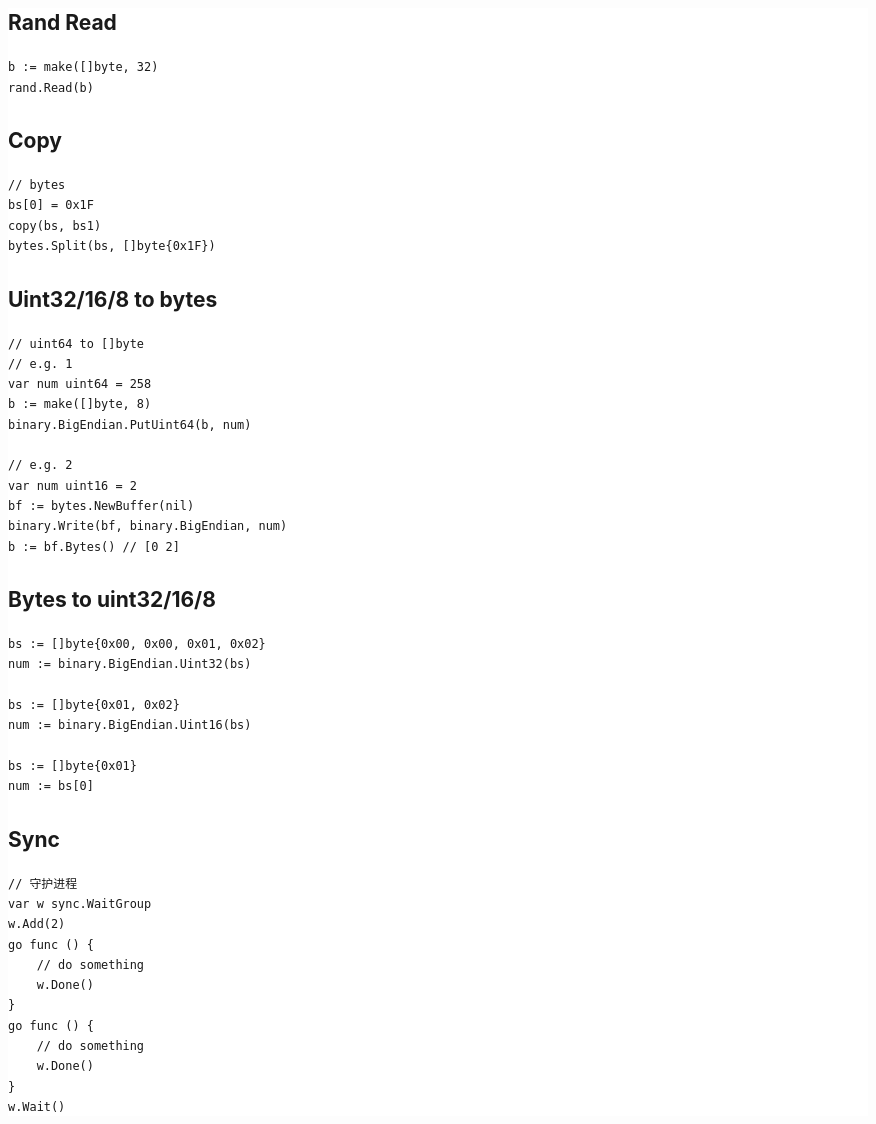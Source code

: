 

## Rand Read
```golang
b := make([]byte, 32)
rand.Read(b)
```


## Copy
```golang
// bytes
bs[0] = 0x1F
copy(bs, bs1)
bytes.Split(bs, []byte{0x1F})
```


## Uint32/16/8 to bytes
```golang
// uint64 to []byte
// e.g. 1
var num uint64 = 258
b := make([]byte, 8)
binary.BigEndian.PutUint64(b, num)

// e.g. 2
var num uint16 = 2
bf := bytes.NewBuffer(nil)
binary.Write(bf, binary.BigEndian, num)
b := bf.Bytes() // [0 2]
```


## Bytes to uint32/16/8
```golang
bs := []byte{0x00, 0x00, 0x01, 0x02}
num := binary.BigEndian.Uint32(bs)

bs := []byte{0x01, 0x02}
num := binary.BigEndian.Uint16(bs)

bs := []byte{0x01}
num := bs[0]
```


## Sync
```golang
// 守护进程
var w sync.WaitGroup
w.Add(2)
go func () {
    // do something
    w.Done()
}
go func () {
    // do something
    w.Done()
}
w.Wait()
```
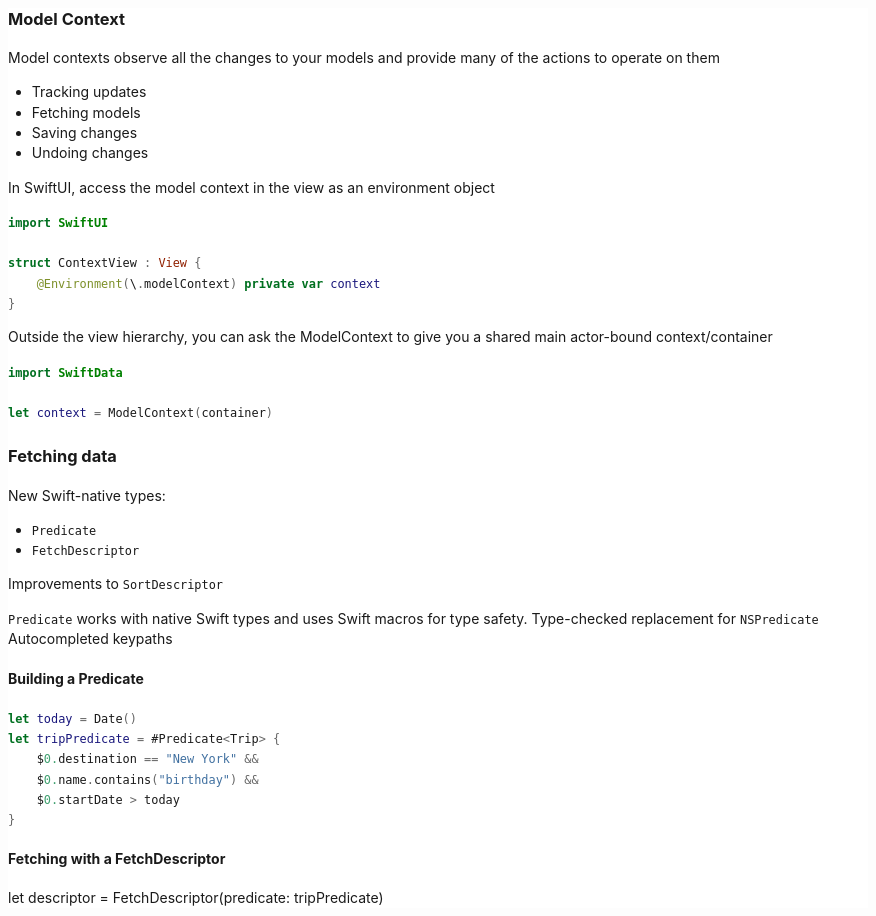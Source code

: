 ### Model Context

Model contexts observe all the changes to your models and provide many of the actions to operate on them

- Tracking updates
- Fetching models
- Saving changes
- Undoing changes

In SwiftUI, access the model context in the view as an environment object

```swift
import SwiftUI

struct ContextView : View {
    @Environment(\.modelContext) private var context
}
```

Outside the view hierarchy, you can ask the ModelContext to give you a shared main actor-bound context/container

```swift
import SwiftData

let context = ModelContext(container)
```

### Fetching data

New Swift-native types:

- `Predicate`
- `FetchDescriptor`

Improvements to `SortDescriptor`

`Predicate` works with native Swift types and uses Swift macros for type safety. Type-checked replacement for `NSPredicate`
Autocompleted keypaths

#### Building a Predicate

```swift
let today = Date()
let tripPredicate = #Predicate<Trip> { 
    $0.destination == "New York" &&
    $0.name.contains("birthday") &&
    $0.startDate > today
}
```

#### Fetching with a FetchDescriptor

let descriptor = FetchDescriptor<Trip>(predicate: tripPredicate)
=-=-=
▸ **Prompt**: An exact copy of the listing is required, excluding any pictures.

▸ **Output of the exercise**:
Source code

: 

## Rand Read
```golang
b := make([]byte, 32)
rand.Read(b)
```


## Copy
```golang
// bytes
bs[0] = 0x1F
copy(bs, bs1)
bytes.Split(bs, []byte{0x1F})
```


## Uint32/16/8 to bytes
```golang
// uint64 to []byte
// e.g. 1
var num uint64 = 258
b := make([]byte, 8)
binary.BigEndian.PutUint64(b, num)

// e.g. 2
var num uint16 = 2
bf := bytes.NewBuffer(nil)
binary.Write(bf, binary.BigEndian, num)
b := bf.Bytes() // [0 2]
```


## Bytes to uint32/16/8
```golang
bs := []byte{0x00, 0x00, 0x01, 0x02}
num := binary.BigEndian.Uint32(bs)

bs := []byte{0x01, 0x02}
num := binary.BigEndian.Uint16(bs)

bs := []byte{0x01}
num := bs[0]
```


## Sync
```golang
// 守护进程
var w sync.WaitGroup
w.Add(2)
go func () {
    // do something
    w.Done()
}
go func () {
    // do something
    w.Done()
}
w.Wait()
```
Source code

: ### Model Context

Model contexts observe all the changes to your models and provide many of the actions to operate on them

- Tracking updates
- Fetching models
- Saving changes
- Undoing changes

In SwiftUI, access the model context in the view as an environment object

```swift
import SwiftUI

struct ContextView : View {
    @Environment(\.modelContext) private var context
}
```

Outside the view hierarchy, you can ask the ModelContext to give you a shared main actor-bound context/container

```swift
import SwiftData

let context = ModelContext(container)
```

### Fetching data

New Swift-native types:

- `Predicate`
- `FetchDescriptor`

Improvements to `SortDescriptor`

`Predicate` works with native Swift types and uses Swift macros for type safety. Type-checked replacement for `NSPredicate`
Autocompleted keypaths

#### Building a Predicate

```swift
let today = Date()
let tripPredicate = #Predicate<Trip> { 
    $0.destination == "New York" &&
    $0.name.contains("birthday") &&
    $0.startDate > today
}
```

#### Fetching with a FetchDescriptor

let descriptor = FetchDescriptor<Trip>(predicate: tripPredicate)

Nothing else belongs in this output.